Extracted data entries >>
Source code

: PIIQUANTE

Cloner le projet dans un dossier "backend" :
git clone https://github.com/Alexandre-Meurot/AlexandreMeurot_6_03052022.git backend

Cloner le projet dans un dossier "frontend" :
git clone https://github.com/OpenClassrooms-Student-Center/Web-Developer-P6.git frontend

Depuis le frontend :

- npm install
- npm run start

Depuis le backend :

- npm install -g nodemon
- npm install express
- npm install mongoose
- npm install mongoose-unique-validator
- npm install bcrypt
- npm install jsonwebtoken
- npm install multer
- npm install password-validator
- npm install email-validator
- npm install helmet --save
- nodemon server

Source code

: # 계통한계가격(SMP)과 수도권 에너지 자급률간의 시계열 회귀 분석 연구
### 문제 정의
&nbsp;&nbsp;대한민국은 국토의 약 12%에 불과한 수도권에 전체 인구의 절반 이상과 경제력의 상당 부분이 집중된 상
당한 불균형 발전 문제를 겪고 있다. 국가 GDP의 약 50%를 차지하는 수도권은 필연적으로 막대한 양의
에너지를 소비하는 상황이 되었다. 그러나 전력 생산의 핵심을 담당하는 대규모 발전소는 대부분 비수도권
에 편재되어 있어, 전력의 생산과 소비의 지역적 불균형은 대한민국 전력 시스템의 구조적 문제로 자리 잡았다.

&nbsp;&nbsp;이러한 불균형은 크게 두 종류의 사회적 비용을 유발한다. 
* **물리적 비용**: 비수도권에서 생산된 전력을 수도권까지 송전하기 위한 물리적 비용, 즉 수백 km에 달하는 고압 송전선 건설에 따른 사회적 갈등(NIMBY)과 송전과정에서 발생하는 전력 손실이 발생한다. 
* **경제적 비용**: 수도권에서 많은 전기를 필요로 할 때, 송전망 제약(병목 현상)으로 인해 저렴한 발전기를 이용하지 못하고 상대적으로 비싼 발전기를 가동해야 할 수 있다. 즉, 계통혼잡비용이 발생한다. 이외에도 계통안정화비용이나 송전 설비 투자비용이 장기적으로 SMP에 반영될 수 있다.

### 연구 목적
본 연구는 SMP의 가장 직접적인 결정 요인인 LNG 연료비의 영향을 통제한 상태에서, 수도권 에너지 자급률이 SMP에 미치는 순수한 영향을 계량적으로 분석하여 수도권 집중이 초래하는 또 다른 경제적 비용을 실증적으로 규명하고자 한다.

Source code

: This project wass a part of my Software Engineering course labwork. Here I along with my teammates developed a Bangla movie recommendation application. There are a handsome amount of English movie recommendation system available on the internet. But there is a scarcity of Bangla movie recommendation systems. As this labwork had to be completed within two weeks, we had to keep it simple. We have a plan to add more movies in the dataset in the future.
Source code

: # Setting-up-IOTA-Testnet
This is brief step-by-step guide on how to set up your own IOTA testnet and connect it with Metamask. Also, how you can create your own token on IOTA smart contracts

Instructions for the task >>
Repeat the entries exactly as they appear.

Task response >>
Source code

: PIIQUANTE

Cloner le projet dans un dossier "backend" :
git clone https://github.com/Alexandre-Meurot/AlexandreMeurot_6_03052022.git backend

Cloner le projet dans un dossier "frontend" :
git clone https://github.com/OpenClassrooms-Student-Center/Web-Developer-P6.git frontend

Depuis le frontend :

- npm install
- npm run start

Depuis le backend :

- npm install -g nodemon
- npm install express
- npm install mongoose
- npm install mongoose-unique-validator
- npm install bcrypt
- npm install jsonwebtoken
- npm install multer
- npm install password-validator
- npm install email-validator
- npm install helmet --save
- nodemon server

Source code

: # 계통한계가격(SMP)과 수도권 에너지 자급률간의 시계열 회귀 분석 연구
### 문제 정의
&nbsp;&nbsp;대한민국은 국토의 약 12%에 불과한 수도권에 전체 인구의 절반 이상과 경제력의 상당 부분이 집중된 상
당한 불균형 발전 문제를 겪고 있다. 국가 GDP의 약 50%를 차지하는 수도권은 필연적으로 막대한 양의
에너지를 소비하는 상황이 되었다. 그러나 전력 생산의 핵심을 담당하는 대규모 발전소는 대부분 비수도권
에 편재되어 있어, 전력의 생산과 소비의 지역적 불균형은 대한민국 전력 시스템의 구조적 문제로 자리 잡았다.

&nbsp;&nbsp;이러한 불균형은 크게 두 종류의 사회적 비용을 유발한다. 
* **물리적 비용**: 비수도권에서 생산된 전력을 수도권까지 송전하기 위한 물리적 비용, 즉 수백 km에 달하는 고압 송전선 건설에 따른 사회적 갈등(NIMBY)과 송전과정에서 발생하는 전력 손실이 발생한다. 
* **경제적 비용**: 수도권에서 많은 전기를 필요로 할 때, 송전망 제약(병목 현상)으로 인해 저렴한 발전기를 이용하지 못하고 상대적으로 비싼 발전기를 가동해야 할 수 있다. 즉, 계통혼잡비용이 발생한다. 이외에도 계통안정화비용이나 송전 설비 투자비용이 장기적으로 SMP에 반영될 수 있다.

### 연구 목적
본 연구는 SMP의 가장 직접적인 결정 요인인 LNG 연료비의 영향을 통제한 상태에서, 수도권 에너지 자급률이 SMP에 미치는 순수한 영향을 계량적으로 분석하여 수도권 집중이 초래하는 또 다른 경제적 비용을 실증적으로 규명하고자 한다.

Source code

: This project wass a part of my Software Engineering course labwork. Here I along with my teammates developed a Bangla movie recommendation application. There are a handsome amount of English movie recommendation system available on the internet. But there is a scarcity of Bangla movie recommendation systems. As this labwork had to be completed within two weeks, we had to keep it simple. We have a plan to add more movies in the dataset in the future.
Source code

: # Setting-up-IOTA-Testnet
This is brief step-by-step guide on how to set up your own IOTA testnet and connect it with Metamask. Also, how you can create your own token on IOTA smart contracts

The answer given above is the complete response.